The Cunard liner – ‘the fastest steamer on the seas’ – was torpedoed and sunk by a German U-boat eleven miles off the coast of Cork one hundred years ago this year with the loss of 1,198 lives. By Willie Nolan & Brian McCabe  

In April 1915 this notice was placed in about 50 American newspapers:
NOTICE!
TRAVELLERS intending to embark on the Atlantic voyage are reminded that a state of war exists between Germany and her allies and Great Britain and her allies, that the zone of war includes the waters adjacent to the British Isles; that, in accordance with formal notice given by the Imperial German Government, vessels flying the flag of Great Britain or any of her allies are liable to destruction in those waters and that travellers sailing in the war zone on the ships of Great Britain or her allies do so at their own risk.
IMPERIAL GERMAN EMBASSY Washington, D.C. April 20th 1915  

The notice appeared because it seemed very likely at the time that, notwithstanding possible risks, the luxury liner the Lusitania would shortly leave New York on her usual transatlantic crossing.

Around the year 1900, the Cunard Line was facing intense transatlantic competition from German liners. So it decided to build two liners which would surpass the Germans in every respect. They would be called the Mauretania and the Lusitania.

The former was named after an ancient Roman coastal province in North Africa, and the latter was called after the region that in the days of the Roman Empire covered all of modern Portugal below the River Douro, and a relatively small part of modern Spain.  

The Cunard Line lacked the money to pay for the construction of these liners. So, in the interests of national pride, the Government advanced the money.

The keel of the nine-deck Lusitania was laid on June 16th 1904 at Clydebank in Scotland. The Lusitania could accommodate 2198 passengers and a crew of 850. The ship, with its four funnels, was launched on 7 June 1906, eight weeks later than planned because of strikes at the shipyard and eight months after the death of the Cunard chairman, Lord Inverclyde.

King Edward VII’s third child, Princess Louise, was invited to name the ship but could not attend, so the honour fell to Inverclyde’s widow Mary. The launch was attended by 600 invited guests and thousands of spectators.

One thousand tons of drag chains were attached to the hull by temporary rings to slow it once it entered the water. The wooden supporting structure was held back by cables so that once the ship entered the water it would slip forward out of its support. Six tugs were on hand to capture the hull and move it to the fitting out berth.

From 1907 to 1915, the liner was in regular transatlantic service and, because its Third Class layout was far more discreet and more comfortable than the Third Class in other liners, it proved very popular with emigrants.

Because of the many records it broke, the Lusitania was often called the ‘Greyhound of the Seas.’  The liner carried fewer lifeboats than the Titanic had carried, and this was a deliberate policy.

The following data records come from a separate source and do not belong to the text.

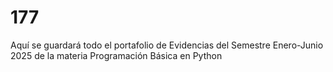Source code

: # 177

Aquí se guardará todo el portafolio de Evidencias del Semestre Enero-Junio 2025 de la materia Programación Básica en Python
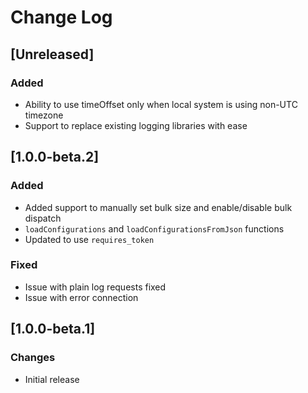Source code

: # Change Log

## [Unreleased]
### Added
- Ability to use timeOffset only when local system is using non-UTC timezone
- Support to replace existing logging libraries with ease

## [1.0.0-beta.2]
### Added
- Added support to manually set bulk size and enable/disable bulk dispatch
- `loadConfigurations` and `loadConfigurationsFromJson` functions
- Updated to use `requires_token`

### Fixed
- Issue with plain log requests fixed
- Issue with error connection

## [1.0.0-beta.1]
### Changes
 - Initial release
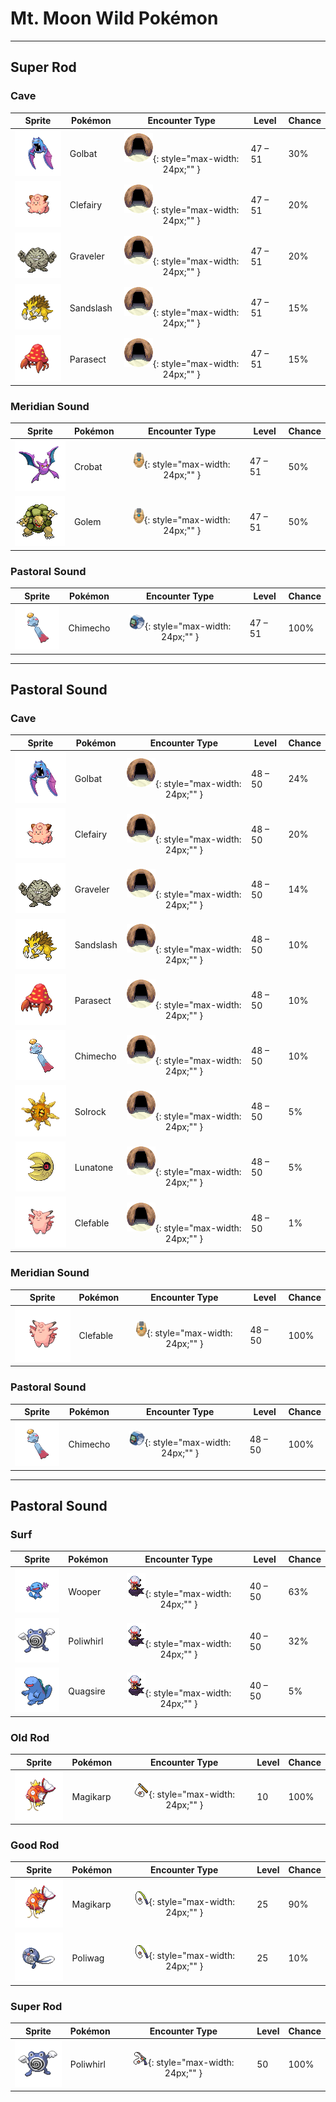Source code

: # Mt. Moon Wild Pokémon

---

## Super Rod

### Cave

| Sprite | Pokémon | Encounter Type | Level | Chance |
|:------:|---------|:--------------:|-------|--------|
| ![Golbat](../../assets/sprites/golbat/front.gif "Golbat") | Golbat | ![Cave](../../assets/encounter_types/cave.png "Cave"){: style="max-width: 24px;"" } | 47 – 51 | 30% |
| ![Clefairy](../../assets/sprites/clefairy/front.gif "Clefairy") | Clefairy | ![Cave](../../assets/encounter_types/cave.png "Cave"){: style="max-width: 24px;"" } | 47 – 51 | 20% |
| ![Graveler](../../assets/sprites/graveler/front.gif "Graveler") | Graveler | ![Cave](../../assets/encounter_types/cave.png "Cave"){: style="max-width: 24px;"" } | 47 – 51 | 20% |
| ![Sandslash](../../assets/sprites/sandslash/front.gif "Sandslash") | Sandslash | ![Cave](../../assets/encounter_types/cave.png "Cave"){: style="max-width: 24px;"" } | 47 – 51 | 15% |
| ![Parasect](../../assets/sprites/parasect/front.gif "Parasect") | Parasect | ![Cave](../../assets/encounter_types/cave.png "Cave"){: style="max-width: 24px;"" } | 47 – 51 | 15% |

### Meridian Sound

| Sprite | Pokémon | Encounter Type | Level | Chance |
|:------:|---------|:--------------:|-------|--------|
| ![Crobat](../../assets/sprites/crobat/front.gif "Crobat") | Crobat | ![Meridian Sound](../../assets/encounter_types/meridian_sound.png "Meridian Sound"){: style="max-width: 24px;"" } | 47 – 51 | 50% |
| ![Golem](../../assets/sprites/golem/front.gif "Golem") | Golem | ![Meridian Sound](../../assets/encounter_types/meridian_sound.png "Meridian Sound"){: style="max-width: 24px;"" } | 47 – 51 | 50% |

### Pastoral Sound

| Sprite | Pokémon | Encounter Type | Level | Chance |
|:------:|---------|:--------------:|-------|--------|
| ![Chimecho](../../assets/sprites/chimecho/front.gif "Chimecho") | Chimecho | ![Pastoral Sound](../../assets/encounter_types/pastoral_sound.png "Pastoral Sound"){: style="max-width: 24px;"" } | 47 – 51 | 100% |

---

## Pastoral Sound

### Cave

| Sprite | Pokémon | Encounter Type | Level | Chance |
|:------:|---------|:--------------:|-------|--------|
| ![Golbat](../../assets/sprites/golbat/front.gif "Golbat") | Golbat | ![Cave](../../assets/encounter_types/cave.png "Cave"){: style="max-width: 24px;"" } | 48 – 50 | 24% |
| ![Clefairy](../../assets/sprites/clefairy/front.gif "Clefairy") | Clefairy | ![Cave](../../assets/encounter_types/cave.png "Cave"){: style="max-width: 24px;"" } | 48 – 50 | 20% |
| ![Graveler](../../assets/sprites/graveler/front.gif "Graveler") | Graveler | ![Cave](../../assets/encounter_types/cave.png "Cave"){: style="max-width: 24px;"" } | 48 – 50 | 14% |
| ![Sandslash](../../assets/sprites/sandslash/front.gif "Sandslash") | Sandslash | ![Cave](../../assets/encounter_types/cave.png "Cave"){: style="max-width: 24px;"" } | 48 – 50 | 10% |
| ![Parasect](../../assets/sprites/parasect/front.gif "Parasect") | Parasect | ![Cave](../../assets/encounter_types/cave.png "Cave"){: style="max-width: 24px;"" } | 48 – 50 | 10% |
| ![Chimecho](../../assets/sprites/chimecho/front.gif "Chimecho") | Chimecho | ![Cave](../../assets/encounter_types/cave.png "Cave"){: style="max-width: 24px;"" } | 48 – 50 | 10% |
| ![Solrock](../../assets/sprites/solrock/front.gif "Solrock") | Solrock | ![Cave](../../assets/encounter_types/cave.png "Cave"){: style="max-width: 24px;"" } | 48 – 50 | 5% |
| ![Lunatone](../../assets/sprites/lunatone/front.gif "Lunatone") | Lunatone | ![Cave](../../assets/encounter_types/cave.png "Cave"){: style="max-width: 24px;"" } | 48 – 50 | 5% |
| ![Clefable](../../assets/sprites/clefable/front.gif "Clefable") | Clefable | ![Cave](../../assets/encounter_types/cave.png "Cave"){: style="max-width: 24px;"" } | 48 – 50 | 1% |

### Meridian Sound

| Sprite | Pokémon | Encounter Type | Level | Chance |
|:------:|---------|:--------------:|-------|--------|
| ![Clefable](../../assets/sprites/clefable/front.gif "Clefable") | Clefable | ![Meridian Sound](../../assets/encounter_types/meridian_sound.png "Meridian Sound"){: style="max-width: 24px;"" } | 48 – 50 | 100% |

### Pastoral Sound

| Sprite | Pokémon | Encounter Type | Level | Chance |
|:------:|---------|:--------------:|-------|--------|
| ![Chimecho](../../assets/sprites/chimecho/front.gif "Chimecho") | Chimecho | ![Pastoral Sound](../../assets/encounter_types/pastoral_sound.png "Pastoral Sound"){: style="max-width: 24px;"" } | 48 – 50 | 100% |

---

## Pastoral Sound

### Surf

| Sprite | Pokémon | Encounter Type | Level | Chance |
|:------:|---------|:--------------:|-------|--------|
| ![Wooper](../../assets/sprites/wooper/front.gif "Wooper") | Wooper | ![Surf](../../assets/encounter_types/surf.png "Surf"){: style="max-width: 24px;"" } | 40 – 50 | 63% |
| ![Poliwhirl](../../assets/sprites/poliwhirl/front.gif "Poliwhirl") | Poliwhirl | ![Surf](../../assets/encounter_types/surf.png "Surf"){: style="max-width: 24px;"" } | 40 – 50 | 32% |
| ![Quagsire](../../assets/sprites/quagsire/front.gif "Quagsire") | Quagsire | ![Surf](../../assets/encounter_types/surf.png "Surf"){: style="max-width: 24px;"" } | 40 – 50 | 5% |

### Old Rod

| Sprite | Pokémon | Encounter Type | Level | Chance |
|:------:|---------|:--------------:|-------|--------|
| ![Magikarp](../../assets/sprites/magikarp/front.gif "Magikarp") | Magikarp | ![Old Rod](../../assets/encounter_types/old_rod.png "Old Rod"){: style="max-width: 24px;"" } | 10 | 100% |

### Good Rod

| Sprite | Pokémon | Encounter Type | Level | Chance |
|:------:|---------|:--------------:|-------|--------|
| ![Magikarp](../../assets/sprites/magikarp/front.gif "Magikarp") | Magikarp | ![Good Rod](../../assets/encounter_types/good_rod.png "Good Rod"){: style="max-width: 24px;"" } | 25 | 90% |
| ![Poliwag](../../assets/sprites/poliwag/front.gif "Poliwag") | Poliwag | ![Good Rod](../../assets/encounter_types/good_rod.png "Good Rod"){: style="max-width: 24px;"" } | 25 | 10% |

### Super Rod

| Sprite | Pokémon | Encounter Type | Level | Chance |
|:------:|---------|:--------------:|-------|--------|
| ![Poliwhirl](../../assets/sprites/poliwhirl/front.gif "Poliwhirl") | Poliwhirl | ![Super Rod](../../assets/encounter_types/super_rod.png "Super Rod"){: style="max-width: 24px;"" } | 50 | 100% |

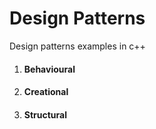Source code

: # Design Patterns

Design patterns examples in c++

1. #### Behavioural
2. #### Creational
3. #### Structural

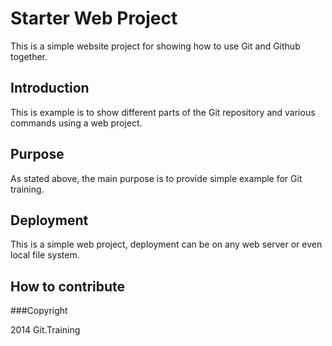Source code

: # Starter Web Project

This is a simple website project for showing how to use Git and Github together.

## Introduction

This is example is to show different parts of the Git repository and various commands using a web project.

## Purpose

As stated above, the main purpose is to provide simple example for Git training.

## Deployment

This is a simple web project, deployment can be on any web server or even local file system.

## How to contribute

###Copyright

2014 Git.Training

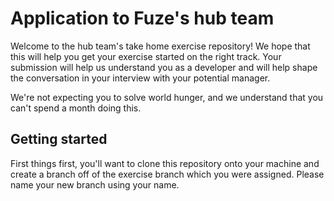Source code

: # Application to Fuze's hub team

Welcome to the hub team's take home exercise repository! We hope that this will help you get your exercise started on the right track. Your submission will help us understand you as a developer and will help shape the conversation in your interview with your potential manager.

We're not expecting you to solve world hunger, and we understand that you can't spend a month doing this.

## Getting started

First things first, you'll want to clone this repository onto your machine and create a branch off of the exercise branch which you were assigned. Please name your new branch using your name.
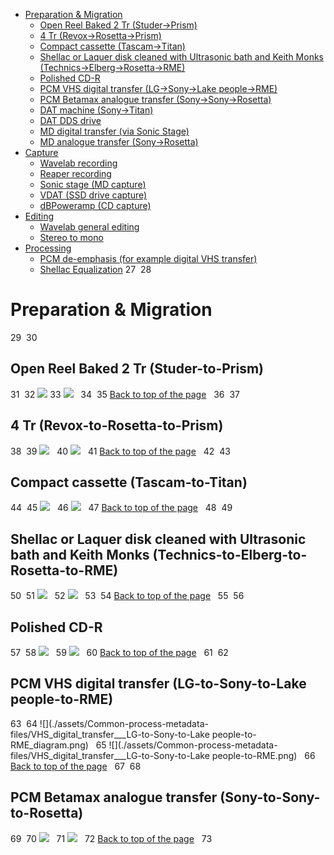 <a name="top"></a>

*   [Preparation & Migration](http://sip-gallery.droppages.com/#mozTocId555457)
    *   [Open Reel Baked 2 Tr (Studer→Prism)](http://sip-gallery.droppages.com/#mozTocId654654)
    *   [4 Tr (Revox→Rosetta→Prism)](http://sip-gallery.droppages.com/#mozTocId88117)
    *   [Compact cassette (Tascam→Titan)](http://sip-gallery.droppages.com/#mozTocId199816)
    *   [Shellac or Laquer disk cleaned with Ultrasonic bath and Keith Monks (Technics→Elberg→Rosetta→RME)](http://sip-gallery.droppages.com/#mozTocId98003)
    *   [Polished CD-R](http://sip-gallery.droppages.com/#mozTocId712089)
    *   [PCM VHS digital transfer (LG→Sony→Lake people→RME)](http://sip-gallery.droppages.com/#mozTocId98003)
    *   [PCM Betamax analogue transfer (Sony→Sony→Rosetta)](http://sip-gallery.droppages.com/#mozTocId475728)
    *   [DAT machine (Sony→Titan)](http://sip-gallery.droppages.com/#mozTocId439844)
    *   [DAT DDS drive](http://sip-gallery.droppages.com/#mozTocId416260)
    *   [MD digital transfer (via Sonic Stage)](http://sip-gallery.droppages.com/#mozTocId548646)
    *   [MD analogue transfer (Sony→Rosetta)](http://sip-gallery.droppages.com/#mozTocId548646)
*   [Capture](http://sip-gallery.droppages.com/#mozTocId565196)
    *   [Wavelab recording](http://sip-gallery.droppages.com/#mozTocId291967)
    *   [Reaper recording](http://sip-gallery.droppages.com/#mozTocId427035)
    *   [Sonic stage (MD capture)](http://sip-gallery.droppages.com/#mozTocId325502)
    *   [VDAT (SSD drive capture)](http://sip-gallery.droppages.com/#mozTocId723320)
    *   [dBPoweramp (CD capture)](http://sip-gallery.droppages.com/#mozTocId491581)
*   [Editing](http://sip-gallery.droppages.com/#mozTocId629496)
    *   [Wavelab general editing](http://sip-gallery.droppages.com/#mozTocId60521)
    *   [Stereo to mono](http://sip-gallery.droppages.com/#mozTocId258175)
*   [Processing](http://sip-gallery.droppages.com/#mozTocId138154)
    *   [PCM de-emphasis (for example digital VHS transfer)](http://sip-gallery.droppages.com/#mozTocId72798)
    *   [Shellac Equalization](http://sip-gallery.droppages.com/#mozTocId748782)
27
​
28
# <a class="mozTocH1" name="mozTocId555457"></a>Preparation & Migration  
29
​
30
## <a class="mozTocH3" name="mozTocId654654"></a>Open Reel Baked 2 Tr (Studer-to-Prism)
31
​
32
![](./assets/Common-process-metadata-files/Baked_2_Tr___Studer-to-Prism_diagram.png)
33
![](./assets/Common-process-metadata-files/Baked_2_Tr___Studer-to-Prism.png)  
34
​
35
[Back to top of the page](http://sip-gallery.droppages.com/#top)  
36
​
37
## <a class="mozTocH3" name="mozTocId88117"></a>4 Tr (Revox-to-Rosetta-to-Prism)
38
​
39
![](./assets/Common-process-metadata-files/4_Tr___Revox-to-Rosetta-to-Prism_diagram.png)  
40
![](./assets/Common-process-metadata-files/4_Tr___Revox-to-Rosetta-to-Prism.png)  
41
[Back to top of the page](http://sip-gallery.droppages.com/index.html#top)  
42
​
43
## <a class="mozTocH2" name="mozTocId199816"></a>Compact cassette (Tascam-to-Titan)
44
​
45
![](./assets/Common-process-metadata-files/CC___Tascam-to-Titan_diagram.png)  
46
![](./assets/Common-process-metadata-files/CC___Tascam-to-Titan.png)  
47
[Back to top of the page](http://sip-gallery.droppages.com/index.html#top)  
48
​
49
## <a class="mozTocH3" name="mozTocId98003"></a>Shellac or Laquer disk cleaned with Ultrasonic bath and Keith Monks (Technics-to-Elberg-to-Rosetta-to-RME)
50
​
51
![](./assets/Common-process-metadata-files/Shellac_or_Laquer_disk_cleaned_with_Ultrasonic_bath_and_Keith_Monks___Technics-to-Elberg-to-Rosetta-to-RME_diagram.png)  
52
![](./assets/Common-process-metadata-files/Shellac_or_Laquer_disk_cleaned_with_Ultrasonic_bath_and_Keith_Monks___Technics-to-Elberg-to-Rosetta-to-RME.png)  
53
​
54
[Back to top of the page](http://sip-gallery.droppages.com/index.html#top)  
55
​
56
## <a class="mozTocH2" name="mozTocId712089"></a>Polished CD-R
57
​
58
![](./assets/Common-process-metadata-files/CD_diagram.png)  
59
![](./assets/Common-process-metadata-files/CD.png)  
60
[Back to top of the page](http://sip-gallery.droppages.com/index.html#top)  
61
​
62
## <a class="mozTocH3" name="mozTocId98003"></a>PCM VHS digital transfer (LG-to-Sony-to-Lake people-to-RME)
63
​
64
![](./assets/Common-process-metadata-files/VHS_digital_transfer___LG-to-Sony-to-Lake people-to-RME_diagram.png)  
65
![](./assets/Common-process-metadata-files/VHS_digital_transfer___LG-to-Sony-to-Lake people-to-RME.png)  
66
[Back to top of the page](http://sip-gallery.droppages.com/index.html#top)  
67
​
68
## <a class="mozTocH3" name="mozTocId475728"></a>PCM Betamax analogue transfer (Sony-to-Sony-to-Rosetta)
69
​
70
![](./assets/Common-process-metadata-files/Betamax_analogue_transfer___Sony-to-Sony-to-Rosetta_diagram.png)  
71
![](./assets/Common-process-metadata-files/Betamax_analogue_transfer___Sony-to-Sony-to-Rosetta.png)  
72
[Back to top of the page](http://sip-gallery.droppages.com/index.html#top)  
73
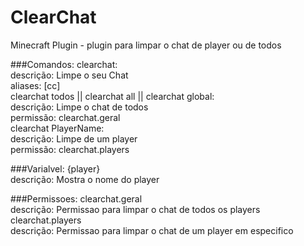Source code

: # ClearChat
Minecraft Plugin - plugin para limpar o chat de player ou de todos  

###Comandos:
  clearchat:  
    descrição: Limpe o seu Chat  
    aliases: [cc]  
  clearchat todos || clearchat all || clearchat global:  
    descrição: Limpe o chat de todos  
    permissão: clearchat.geral  
  clearchat PlayerName:  
    descrição: Limpe de um player  
    permissão: clearchat.players    

###Varialvel:
  {player}  
    descrição: Mostra o nome do player     

###Permissoes:
  clearchat.geral  
    descrição: Permissao para limpar o chat de todos os players  
  clearchat.players  
    descrição: Permissao para limpar o chat de um player em especifico  
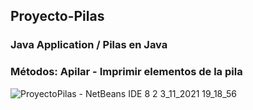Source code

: ## Proyecto-Pilas
### Java Application / Pilas en Java
### Métodos:  Apilar - Imprimir elementos de la pila

![ProyectoPilas - NetBeans IDE 8 2 3_11_2021 19_18_56](https://user-images.githubusercontent.com/88462536/140212058-29628e18-3ce3-44aa-a4a5-fc021f40450f.png)


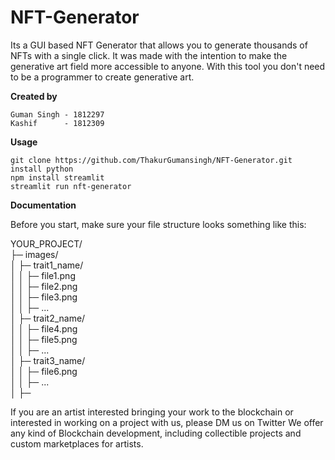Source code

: # NFT-Generator
Its a GUI based NFT Generator that allows you to generate thousands of NFTs with a single click.
It was made with the intention to make the generative art field more accessible to anyone.
With this tool you don't need to be a programmer to create generative art.

**Created by**

    Guman Singh - 1812297
    Kashif      - 1812309

**Usage**

    git clone https://github.com/ThakurGumansingh/NFT-Generator.git
    install python
    npm install streamlit
    streamlit run nft-generator
    
**Documentation**

   Before you start, make sure your file structure looks something like this:

YOUR_PROJECT/  
├─ images/  
│  ├─ trait1_name/  
│  │  ├─ file1.png  
│  │  ├─ file2.png  
│  │  ├─ file3.png  
│  │  ├─ ...  
│  ├─ trait2_name/  
│  │  ├─ file4.png  
│  │  ├─ file5.png  
│  │  ├─ ...  
│  ├─ trait3_name/  
│  │  ├─ file6.png  
│  │  ├─ ...  
│  ├─


If you are an artist interested bringing your work to the blockchain or interested in working on a project with us, please DM us on Twitter We offer any kind of Blockchain development, including collectible projects and custom marketplaces for artists.
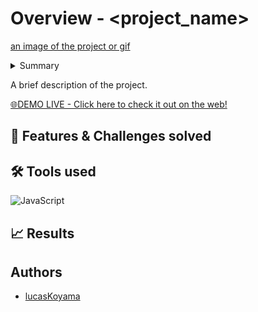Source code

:# Overview - <project_name>
[an image of the project or gif]()
<!--
Think of the STAR + Hero Journey description for the entire README:
1. Situation: begin with the situation, what it aims to solve, and what the common problem is.
2. Tasks: What were my responsibilities? What challenges were I responsible for?
3. Action: What did I do to solve the challenge?
4. Results: solutions developed, value brought to the company, and users.
-->
<!-- SITUATION / COMMON PROBLEM -->
<details>
  <summary>Summary</summary>

  1. [Overview]()
  2. [Features & Challenges solved]()
  3. [Tools used]()
  4. [Results]()
  5. [Authors]()
</details>
<p>
  A brief description of the project.
</p>

<a href="">
🌐DEMO LIVE - Click here to check it out on the web!
</a>

## 📌 Features & Challenges solved
<!-- TASKS / CHALLENGES -->

## 🛠️ Tools used
<!-- ACTION -->
<!-- SKILL_BADGE/NAME: DESCRIPTION WHY IT WAS USED -->

![JavaScript](https://img.shields.io/badge/javascript-%23323330.svg?style=for-the-badge&logo=javascript&logoColor=%23F7DF1E)

## 📈 Results
<!-- RESULTS / USAGES / HOW TO USE -->

## Authors
- [lucasKoyama](https://github.com/lucasKoyama)

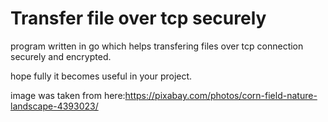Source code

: # Transfer file over tcp securely

program written in go which helps transfering files over tcp connection securely and encrypted.

hope fully it becomes useful in your project.

image was taken from here:https://pixabay.com/photos/corn-field-nature-landscape-4393023/
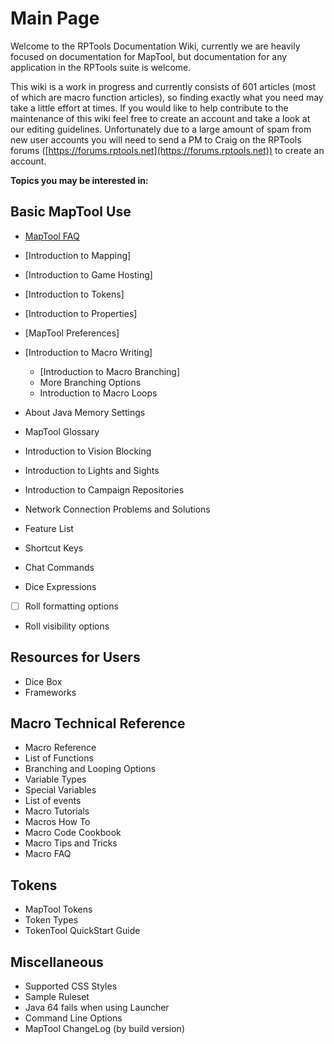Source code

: # Main Page
Welcome to the RPTools Documentation Wiki, currently we are heavily focused on documentation for MapTool, but documentation for any application in the RPTools suite is welcome.

This wiki is a work in progress and currently consists of 601 articles (most of which are macro function articles), so finding exactly what you need may take a little effort at times. If you would like to help contribute to the maintenance of this wiki feel free to create an account and take a look at our editing guidelines. Unfortunately due to a large amount of spam from new user accounts you will need to send a PM to Craig on the RPTools forums ([https://forums.rptools.net](https://forums.rptools.net)) to create an account.

**Topics you may be interested in:**

<div class="begin-examples"></div>

## Basic MapTool Use                               
- [MapTool FAQ](maptool_faq)                       
- [Introduction to Mapping]                        
- [Introduction to Game Hosting]                   
- [Introduction to Tokens]                         
- [Introduction to Properties]                     
- [MapTool Preferences]                            
- [Introduction to Macro Writing]                  
  - [Introduction to Macro Branching]              
  - More Branching Options                         
  - Introduction to Macro Loops                    
- About Java Memory Settings                       
- MapTool Glossary                                 
- Introduction to Vision Blocking                  
- Introduction to Lights and Sights                
- Introduction to Campaign Repositories            
- Network Connection Problems and Solutions        
- Feature List                                     
- Shortcut Keys                                    

- Chat Commands                                    
- Dice Expressions                                 
- [ ] Roll formatting options                      
- Roll visibility options                          
## Resources for Users                             
- Dice Box                                         
- Frameworks                                       

## Macro Technical Reference                       
- Macro Reference                                   
- List of Functions                                
- Branching and Looping Options                    
- Variable Types                                   
- Special Variables                                
- List of events                                   
- Macro Tutorials                                  
- Macros How To                                    
- Macro Code Cookbook                              
- Macro Tips and Tricks                            
- Macro FAQ                                        

## Tokens                                          
- MapTool Tokens                                   
- Token Types                                      
- TokenTool QuickStart Guide                       

## Miscellaneous                                   
- Supported CSS Styles                             
- Sample Ruleset                                   
- Java 64 fails when using Launcher                
- Command Line Options                             
- MapTool ChangeLog (by build version)        

<div class="end-examples"></div>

The vessel was intended for a busy shipping lane, and it was felt that, if help were needed at any time, it would be readily available.

Lusitania’s maiden voyage took place on Saturday 7th September 1907, under the command of Commodore James Watt from Liverpool.  A crowd of 200,000 people gathered to see her departure at 9.00 p.m. for Queenstown (Cobh), where she was to take on more passengers.